Bazen susmak da cesaret ister.
Aynaya bakmak, ayağa kalmak, yürümek ya da taş gibi yerinde durmak.
Yaptıklarının sorumluluklarını alabilmek mesela.
Ben yapmadım o yaptı diyememek
kimi zaman cesaret; kimi zaman da korkudandır.
Mesele yaptıysan yaptım diyebilmekte.
Gücünün farkında olmak ya da güçsüzlüğünün
ve bunları olduğu gibi kabul etmek.
Kendini ve yaşadıklarını olduğu haliyle hazmetmek.
Gerektiğinde gereğini yapabilmektedir o sihir.
Ne ipin ucunda kukla ne de kuklayı tutan el olmayı kabul etmemek.
Zaman zaman korkularımız elbette olacaktır hangi canlının yok ki?
Korku dolu yaşamak kadar hiçbir şeyden korkmamak da normal mi?
Önemli olan bunlarla başa çıkabilme yöntemlerimiz.

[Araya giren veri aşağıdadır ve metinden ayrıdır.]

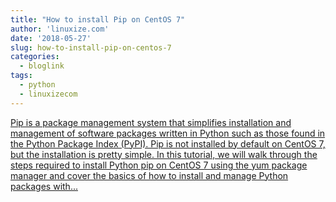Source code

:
 ```yaml
---
title: "How to install Pip on CentOS 7"
author: 'linuxize.com'
date: '2018-05-27'
slug: how-to-install-pip-on-centos-7
categories:
  - bloglink
tags:
  - python
  - linuxizecom
---
```


[Pip is a package management system that simplifies installation and management of software packages written in Python such as those found in the Python Package Index (PyPI). Pip is not installed by default on CentOS 7, but the installation is pretty simple. In this tutorial, we will walk through the steps required to install Python pip on CentOS 7 using the yum package manager and cover the basics of how to install and manage Python packages with...<click to read more>](https://linuxize.com/post/how-to-install-pip-on-centos-7/)


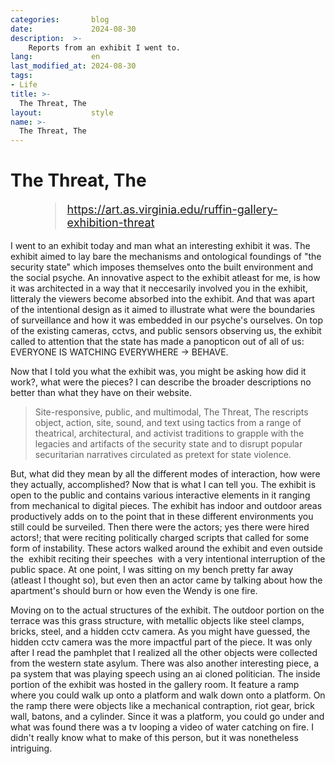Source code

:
 ```yaml
---
categories:       blog
date:             2024-08-30
description:  >-
    Reports from an exhibit I went to.
lang:             en
last_modified_at: 2024-08-30
tags:
- Life
title: >-
  The Threat, The        
layout:           style
name: >-
  The Threat, The        
---
```


# The Threat, The      

<figure class="container-lg" style="padding: 0;">
    <blockquote class="blockquote" style="font-size: 18px;">
    <a href="https://art.as.virginia.edu/ruffin-gallery-exhibition-threat">https://art.as.virginia.edu/ruffin-gallery-exhibition-threat</a>
    </blockquote>
</figure>

I went to an exhibit today and man what an interesting exhibit it was. The exhibit aimed to lay bare the mechanisms and ontological foundings of "the security state" which imposes themselves onto the built environment and the social psyche. An innovative aspect to the exhibit atleast for me, is how it was architected in a way that it neccesarily involved you in the exhibit, litteraly the viewers become absorbed into the exhibit. And that was apart of the intentional design as it aimed to illustrate what were the boundaries of surveillance and how it was embedded in our psyche's ourselves. On top of the existing cameras, cctvs, and public sensors observing us, the exhibit called to attention that the state has made a panopticon out of all of us: EVERYONE IS WATCHING EVERYWHERE -> BEHAVE. 

Now that I told you what the exhibit was, you might be asking how did it work?, what were the pieces? I can describe the broader descriptions no better than what they have on their website. 

> Site-responsive, public, and multimodal, The Threat, The rescripts object, action, site, sound, and text using tactics from a range of theatrical, architectural, and activist traditions to grapple with the legacies and artifacts of the security state and to disrupt popular securitarian narratives circulated as pretext for state violence.

But, what did they mean by all the different modes of interaction, how were they actually, accomplished? Now that is what I can tell you. The exhibit is open to the public and contains various interactive elements in it ranging from mechanical to digital pieces. The exhibit has indoor and outdoor areas productively adds on to the point that in these different environments you still could be surveiled. Then there were the actors; yes there were hired actors!; that were reciting politically charged scripts that called for some form of instability. These actors walked around the exhibit and even outside the  exhibit reciting their speeches  with a very intentional interruption of the public space. At one point, I was sitting on my bench pretty far away (atleast I thought so), but even then an actor came by talking about how the apartment's should burn or how even the Wendy is one fire. 

Moving on to the actual structures of the exhibit. The outdoor portion on the terrace was this grass structure, with metallic objects like steel clamps, bricks, steel, and a hidden cctv camera. As you might have guessed, the hidden cctv camera was the more impactful part of the piece. It was only after I read the pamhplet that I realized all the other objects were collected from the western state asylum. There was also another interesting piece, a pa system that was playing speech using an ai cloned politician. The inside portion of the exhibit was hosted in the gallery room. It feature a ramp where you could walk up onto a platform and walk down onto a platform. On the ramp there were objects like a mechanical contraption, riot gear, brick wall, batons, and a cylinder. Since it was a platform, you could go under and what was found there was a tv looping a video of water catching on fire. I didn't really know what to make of this person, but it was nonetheless intriguing.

Teslim olmadan, kaypaklık yapmadan.
Göze alabildiklerimiz ve gözden çıkarabildiklerimiz hepsi bizim
bir parçamızsa karar da bize ait olabilmeli.
Kendin olabilmek ve kendin kalabilmek mümkün olmadığında
imkansız da olmadığını bilebilmek.
Didik didik deşmeden, un ufak olmadan yaşayabilmek.
Ya sınavdır ya ceza anlayışı ile baktığımız hayatlar
bizlere sunulmuş armağanlar da olabilir.
Yeter ki biz doğru yerden bakalım ve doğru değerlendirelim.
O kozadan çıkan kelebek çilesinin mükafatını
o güzel kanatlarla alabiliyorsa hayatta her şey mümkündür.